EXCERPTED DATA:
+++

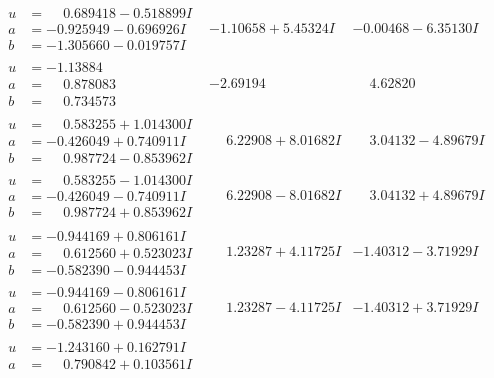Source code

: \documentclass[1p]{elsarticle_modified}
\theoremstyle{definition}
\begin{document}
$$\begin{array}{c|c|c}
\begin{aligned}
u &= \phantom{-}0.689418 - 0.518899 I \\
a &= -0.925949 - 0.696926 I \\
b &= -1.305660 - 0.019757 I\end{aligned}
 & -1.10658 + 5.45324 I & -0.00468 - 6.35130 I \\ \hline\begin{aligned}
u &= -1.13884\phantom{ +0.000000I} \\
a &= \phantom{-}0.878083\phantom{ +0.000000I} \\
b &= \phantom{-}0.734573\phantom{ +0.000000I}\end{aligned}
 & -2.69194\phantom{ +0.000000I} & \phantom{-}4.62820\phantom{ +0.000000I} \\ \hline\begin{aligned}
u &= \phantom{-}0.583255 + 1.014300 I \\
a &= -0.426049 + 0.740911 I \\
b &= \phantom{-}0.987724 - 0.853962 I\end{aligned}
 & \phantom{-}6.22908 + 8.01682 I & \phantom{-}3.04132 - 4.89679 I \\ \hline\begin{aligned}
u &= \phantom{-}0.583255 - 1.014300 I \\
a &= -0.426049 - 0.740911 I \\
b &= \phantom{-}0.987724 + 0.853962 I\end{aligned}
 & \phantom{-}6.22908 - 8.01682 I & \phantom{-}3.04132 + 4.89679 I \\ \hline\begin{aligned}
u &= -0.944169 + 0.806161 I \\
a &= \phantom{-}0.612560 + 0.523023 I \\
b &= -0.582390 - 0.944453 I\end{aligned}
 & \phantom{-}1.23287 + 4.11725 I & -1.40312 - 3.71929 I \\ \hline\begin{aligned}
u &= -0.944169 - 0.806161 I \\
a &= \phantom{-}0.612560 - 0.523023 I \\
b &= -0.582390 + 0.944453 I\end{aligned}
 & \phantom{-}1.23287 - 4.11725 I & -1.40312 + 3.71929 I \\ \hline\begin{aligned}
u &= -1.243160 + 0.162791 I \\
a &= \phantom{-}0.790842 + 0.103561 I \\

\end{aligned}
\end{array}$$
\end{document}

+++

PROBLEM TO SOLVE:
The answer is the complete set of records, copied exactly, with pictures omitted.

EXERCISE RESULT:
Source code

: \documentclass[1p]{elsarticle_modified}
\theoremstyle{definition}
\begin{document}
$$\begin{array}{c|c|c}
\begin{aligned}
u &= \phantom{-}0.689418 - 0.518899 I \\
a &= -0.925949 - 0.696926 I \\
b &= -1.305660 - 0.019757 I\end{aligned}
 & -1.10658 + 5.45324 I & -0.00468 - 6.35130 I \\ \hline\begin{aligned}
u &= -1.13884\phantom{ +0.000000I} \\
a &= \phantom{-}0.878083\phantom{ +0.000000I} \\
b &= \phantom{-}0.734573\phantom{ +0.000000I}\end{aligned}
 & -2.69194\phantom{ +0.000000I} & \phantom{-}4.62820\phantom{ +0.000000I} \\ \hline\begin{aligned}
u &= \phantom{-}0.583255 + 1.014300 I \\
a &= -0.426049 + 0.740911 I \\
b &= \phantom{-}0.987724 - 0.853962 I\end{aligned}
 & \phantom{-}6.22908 + 8.01682 I & \phantom{-}3.04132 - 4.89679 I \\ \hline\begin{aligned}
u &= \phantom{-}0.583255 - 1.014300 I \\
a &= -0.426049 - 0.740911 I \\
b &= \phantom{-}0.987724 + 0.853962 I\end{aligned}
 & \phantom{-}6.22908 - 8.01682 I & \phantom{-}3.04132 + 4.89679 I \\ \hline\begin{aligned}
u &= -0.944169 + 0.806161 I \\
a &= \phantom{-}0.612560 + 0.523023 I \\
b &= -0.582390 - 0.944453 I\end{aligned}
 & \phantom{-}1.23287 + 4.11725 I & -1.40312 - 3.71929 I \\ \hline\begin{aligned}
u &= -0.944169 - 0.806161 I \\
a &= \phantom{-}0.612560 - 0.523023 I \\
b &= -0.582390 + 0.944453 I\end{aligned}
 & \phantom{-}1.23287 - 4.11725 I & -1.40312 + 3.71929 I \\ \hline\begin{aligned}
u &= -1.243160 + 0.162791 I \\
a &= \phantom{-}0.790842 + 0.103561 I \\

\end{aligned}
\end{array}$$
\end{document}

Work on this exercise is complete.